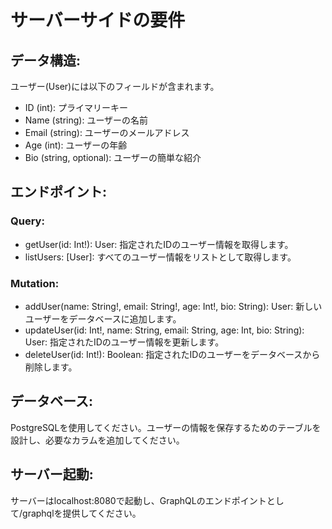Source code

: # サーバーサイドの要件

## データ構造:

ユーザー(User)には以下のフィールドが含まれます。

- ID (int): プライマリーキー
- Name (string): ユーザーの名前
- Email (string): ユーザーのメールアドレス
- Age (int): ユーザーの年齢
- Bio (string, optional): ユーザーの簡単な紹介

## エンドポイント:

### Query:

- getUser(id: Int!): User: 指定されたIDのユーザー情報を取得します。
- listUsers: [User]: すべてのユーザー情報をリストとして取得します。

### Mutation:

- addUser(name: String!, email: String!, age: Int!, bio: String): User: 新しいユーザーをデータベースに追加します。
- updateUser(id: Int!, name: String, email: String, age: Int, bio: String): User: 指定されたIDのユーザー情報を更新します。
- deleteUser(id: Int!): Boolean: 指定されたIDのユーザーをデータベースから削除します。

## データベース:

PostgreSQLを使用してください。ユーザーの情報を保存するためのテーブルを設計し、必要なカラムを追加してください。

## サーバー起動:

サーバーはlocalhost:8080で起動し、GraphQLのエンドポイントとして/graphqlを提供してください。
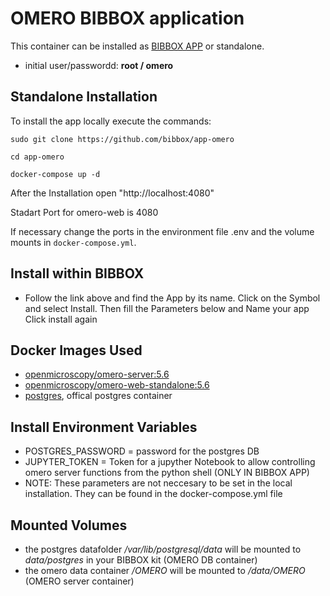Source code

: # OMERO BIBBOX application

This container can be installed as [BIBBOX APP](http://silicolabv4.bibbox.org/applications "BIBBOX App Store") or standalone. 

* initial user/passwordd: **root / omero**

## Standalone Installation 

To install the app locally execute the commands:

`sudo git clone https://github.com/bibbox/app-omero`

`cd app-omero`

`docker-compose up -d`

After the Installation open "http://localhost:4080"

Stadart Port for omero-web is 4080

If necessary change the ports in the environment file .env and the volume mounts in `docker-compose.yml`.

## Install within BIBBOX

* Follow the link above and find the App by its name. Click on the Symbol and select Install. Then fill the Parameters below and Name your app Click install again

## Docker Images Used
 * [openmicroscopy/omero-server:5.6](https://hub.docker.com/r/openmicroscopy/omero-server/)
 * [openmicroscopy/omero-web-standalone:5.6](https://hub.docker.com/r/openmicroscopy/omero-web-standalone/) 
 * [postgres](https://hub.docker.com/_/postgres/), offical postgres container
 
## Install Environment Variables
  *	POSTGRES_PASSWORD = password for the postgres DB
  *	JUPYTER_TOKEN = Token for a jupyther Notebook to allow controlling omero server functions from the python shell (ONLY IN BIBBOX APP)
  *	NOTE: These parameters are not neccesary to be set in the local installation. They can be found in the docker-compose.yml file

## Mounted Volumes

* the postgres datafolder _/var/lib/postgresql/data_ will be mounted to _data/postgres_ in your BIBBOX kit (OMERO DB container) 
* the omero data container _/OMERO_ will be mounted to _/data/OMERO_ (OMERO server container)
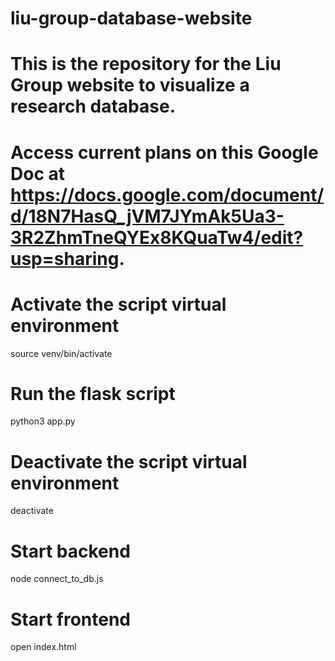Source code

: # liu-group-database-website
# This is the repository for the Liu Group website to visualize a research database. 
# Access current plans on this Google Doc at https://docs.google.com/document/d/18N7HasQ_jVM7JYmAk5Ua3-3R2ZhmTneQYEx8KQuaTw4/edit?usp=sharing.


# Activate the script virtual environment
source venv/bin/activate         
# Run the flask script
python3 app.py
# Deactivate the script virtual environment
deactivate

# Start backend
node connect_to_db.js
# Start frontend
open index.html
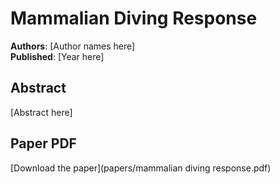 # Mammalian Diving Response

**Authors**: [Author names here]  
**Published**: [Year here]

## Abstract

[Abstract here]

## Paper PDF

[Download the paper](papers/mammalian diving response.pdf)
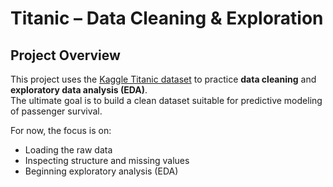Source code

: # Titanic – Data Cleaning & Exploration

## Project Overview
This project uses the [Kaggle Titanic dataset](https://www.kaggle.com/c/titanic) to practice **data cleaning** and **exploratory data analysis (EDA)**.  
The ultimate goal is to build a clean dataset suitable for predictive modeling of passenger survival.

For now, the focus is on:
- Loading the raw data
- Inspecting structure and missing values
- Beginning exploratory analysis (EDA)

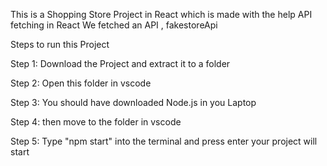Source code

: This is a Shopping Store Project in React which is made with the help API fetching in React 
We fetched an API , fakestoreApi

Steps to run this Project

Step 1: Download the Project and extract it to a folder

Step 2: Open this folder in vscode

Step 3: You should have downloaded Node.js in you Laptop

Step 4: then move to the folder in vscode 

Step 5: Type "npm start" into the terminal and press enter your project will start
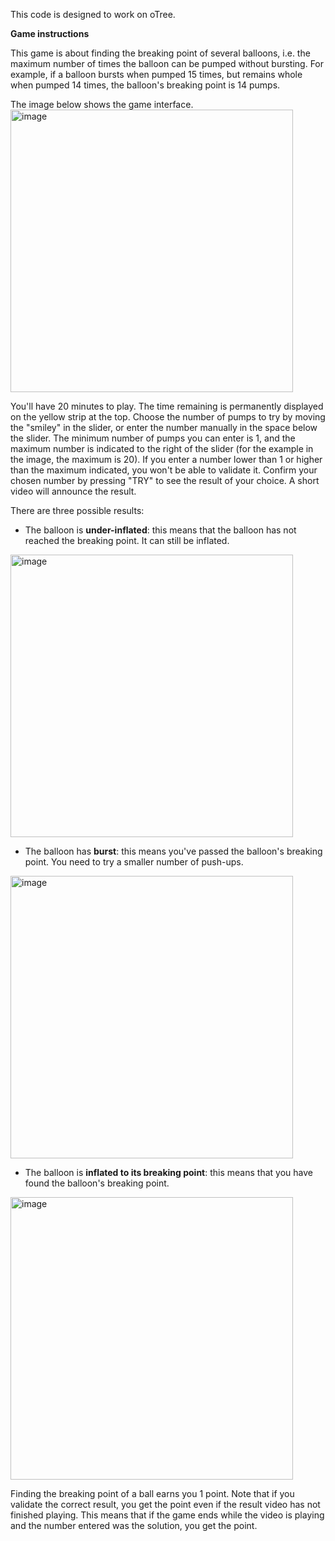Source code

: This code is designed to work on oTree.

**Game instructions**

This game is about finding the breaking point of several balloons, i.e. the maximum number of times the balloon can be pumped without bursting.
For example, if a balloon bursts when pumped 15 times, but remains whole when pumped 14 times, the balloon's breaking point is 14 pumps.

The image below shows the game interface.
<img width="452" alt="image" src="https://github.com/user-attachments/assets/93deb4ce-11d7-4341-9470-c247e069f142" />

You'll have 20 minutes to play. The time remaining is permanently displayed on the yellow strip at the top.
Choose the number of pumps to try by moving the "smiley" in the slider, or enter the number manually in the space below the slider. The minimum number of pumps you can enter is 1, and the maximum number is indicated to the right of the slider (for the example in the image, the maximum is 20). If you enter a number lower than 1 or higher than the maximum indicated, you won't be able to validate it.
Confirm your chosen number by pressing "TRY" to see the result of your choice. A short video will announce the result.

There are three possible results:
-	The balloon is **under-inflated**: this means that the balloon has not reached the breaking point. It can still be inflated.
<img width="452" alt="image" src="https://github.com/user-attachments/assets/936eb583-bf63-47e6-8259-3922256ec27b" />

-	The balloon has **burst**: this means you've passed the balloon's breaking point. You need to try a smaller number of push-ups.
<img width="452" alt="image" src="https://github.com/user-attachments/assets/86b180ba-d210-4ad5-9b92-ddac139f8142" />

-	The balloon is **inflated to its breaking point**: this means that you have found the balloon's breaking point.
<img width="452" alt="image" src="https://github.com/user-attachments/assets/08c3549c-7497-4cff-bf98-2342287aa42b" />

Finding the breaking point of a ball earns you 1 point. Note that if you validate the correct result, you get the point even if the result video has not finished playing.
This means that if the game ends while the video is playing and the number entered was the solution, you get the point.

[Task directions]
Restate the entries above word for word, and keep the pictures out.

[Response box]
Source code

: # サーバーサイドの要件

## データ構造:

ユーザー(User)には以下のフィールドが含まれます。

- ID (int): プライマリーキー
- Name (string): ユーザーの名前
- Email (string): ユーザーのメールアドレス
- Age (int): ユーザーの年齢
- Bio (string, optional): ユーザーの簡単な紹介

## エンドポイント:

### Query:

- getUser(id: Int!): User: 指定されたIDのユーザー情報を取得します。
- listUsers: [User]: すべてのユーザー情報をリストとして取得します。

### Mutation:

- addUser(name: String!, email: String!, age: Int!, bio: String): User: 新しいユーザーをデータベースに追加します。
- updateUser(id: Int!, name: String, email: String, age: Int, bio: String): User: 指定されたIDのユーザー情報を更新します。
- deleteUser(id: Int!): Boolean: 指定されたIDのユーザーをデータベースから削除します。

## データベース:

PostgreSQLを使用してください。ユーザーの情報を保存するためのテーブルを設計し、必要なカラムを追加してください。

## サーバー起動:

サーバーはlocalhost:8080で起動し、GraphQLのエンドポイントとして/graphqlを提供してください。
Source code

: # OMERO BIBBOX application

This container can be installed as [BIBBOX APP](http://silicolabv4.bibbox.org/applications "BIBBOX App Store") or standalone. 

* initial user/passwordd: **root / omero**

## Standalone Installation 

To install the app locally execute the commands:

`sudo git clone https://github.com/bibbox/app-omero`

`cd app-omero`

`docker-compose up -d`

After the Installation open "http://localhost:4080"

Stadart Port for omero-web is 4080

If necessary change the ports in the environment file .env and the volume mounts in `docker-compose.yml`.

## Install within BIBBOX

* Follow the link above and find the App by its name. Click on the Symbol and select Install. Then fill the Parameters below and Name your app Click install again

## Docker Images Used
 * [openmicroscopy/omero-server:5.6](https://hub.docker.com/r/openmicroscopy/omero-server/)
 * [openmicroscopy/omero-web-standalone:5.6](https://hub.docker.com/r/openmicroscopy/omero-web-standalone/) 
 * [postgres](https://hub.docker.com/_/postgres/), offical postgres container
 
## Install Environment Variables
  *	POSTGRES_PASSWORD = password for the postgres DB
  *	JUPYTER_TOKEN = Token for a jupyther Notebook to allow controlling omero server functions from the python shell (ONLY IN BIBBOX APP)
  *	NOTE: These parameters are not neccesary to be set in the local installation. They can be found in the docker-compose.yml file

## Mounted Volumes

* the postgres datafolder _/var/lib/postgresql/data_ will be mounted to _data/postgres_ in your BIBBOX kit (OMERO DB container) 
* the omero data container _/OMERO_ will be mounted to _/data/OMERO_ (OMERO server container)
Source code

: # liu-group-database-website
# This is the repository for the Liu Group website to visualize a research database. 
# Access current plans on this Google Doc at https://docs.google.com/document/d/18N7HasQ_jVM7JYmAk5Ua3-3R2ZhmTneQYEx8KQuaTw4/edit?usp=sharing.


# Activate the script virtual environment
source venv/bin/activate         
# Run the flask script
python3 app.py
# Deactivate the script virtual environment
deactivate

# Start backend
node connect_to_db.js
# Start frontend
open index.html
 # Mammalian Diving Response

**Authors**: [Author names here]  
**Published**: [Year here]

## Abstract

[Abstract here]

## Paper PDF

[Download the paper](papers/mammalian diving response.pdf)
Source code

: # Titanic – Data Cleaning & Exploration

## Project Overview
This project uses the [Kaggle Titanic dataset](https://www.kaggle.com/c/titanic) to practice **data cleaning** and **exploratory data analysis (EDA)**.  
The ultimate goal is to build a clean dataset suitable for predictive modeling of passenger survival.

For now, the focus is on:
- Loading the raw data
- Inspecting structure and missing values
- Beginning exploratory analysis (EDA)

Source code

: This is a Shopping Store Project in React which is made with the help API fetching in React 
We fetched an API , fakestoreApi

Steps to run this Project

Step 1: Download the Project and extract it to a folder

Step 2: Open this folder in vscode

Step 3: You should have downloaded Node.js in you Laptop

Step 4: then move to the folder in vscode 

Step 5: Type "npm start" into the terminal and press enter your project will start
Source code

: This code is designed to work on oTree.

**Game instructions**

This game is about finding the breaking point of several balloons, i.e. the maximum number of times the balloon can be pumped without bursting.
For example, if a balloon bursts when pumped 15 times, but remains whole when pumped 14 times, the balloon's breaking point is 14 pumps.

The image below shows the game interface.
<img width="452" alt="image" src="https://github.com/user-attachments/assets/93deb4ce-11d7-4341-9470-c247e069f142" />

You'll have 20 minutes to play. The time remaining is permanently displayed on the yellow strip at the top.
Choose the number of pumps to try by moving the "smiley" in the slider, or enter the number manually in the space below the slider. The minimum number of pumps you can enter is 1, and the maximum number is indicated to the right of the slider (for the example in the image, the maximum is 20). If you enter a number lower than 1 or higher than the maximum indicated, you won't be able to validate it.
Confirm your chosen number by pressing "TRY" to see the result of your choice. A short video will announce the result.

There are three possible results:
-	The balloon is **under-inflated**: this means that the balloon has not reached the breaking point. It can still be inflated.
<img width="452" alt="image" src="https://github.com/user-attachments/assets/936eb583-bf63-47e6-8259-3922256ec27b" />

-	The balloon has **burst**: this means you've passed the balloon's breaking point. You need to try a smaller number of push-ups.
<img width="452" alt="image" src="https://github.com/user-attachments/assets/86b180ba-d210-4ad5-9b92-ddac139f8142" />

-	The balloon is **inflated to its breaking point**: this means that you have found the balloon's breaking point.
<img width="452" alt="image" src="https://github.com/user-attachments/assets/08c3549c-7497-4cff-bf98-2342287aa42b" />

Finding the breaking point of a ball earns you 1 point. Note that if you validate the correct result, you get the point even if the result video has not finished playing.
This means that if the game ends while the video is playing and the number entered was the solution, you get the point.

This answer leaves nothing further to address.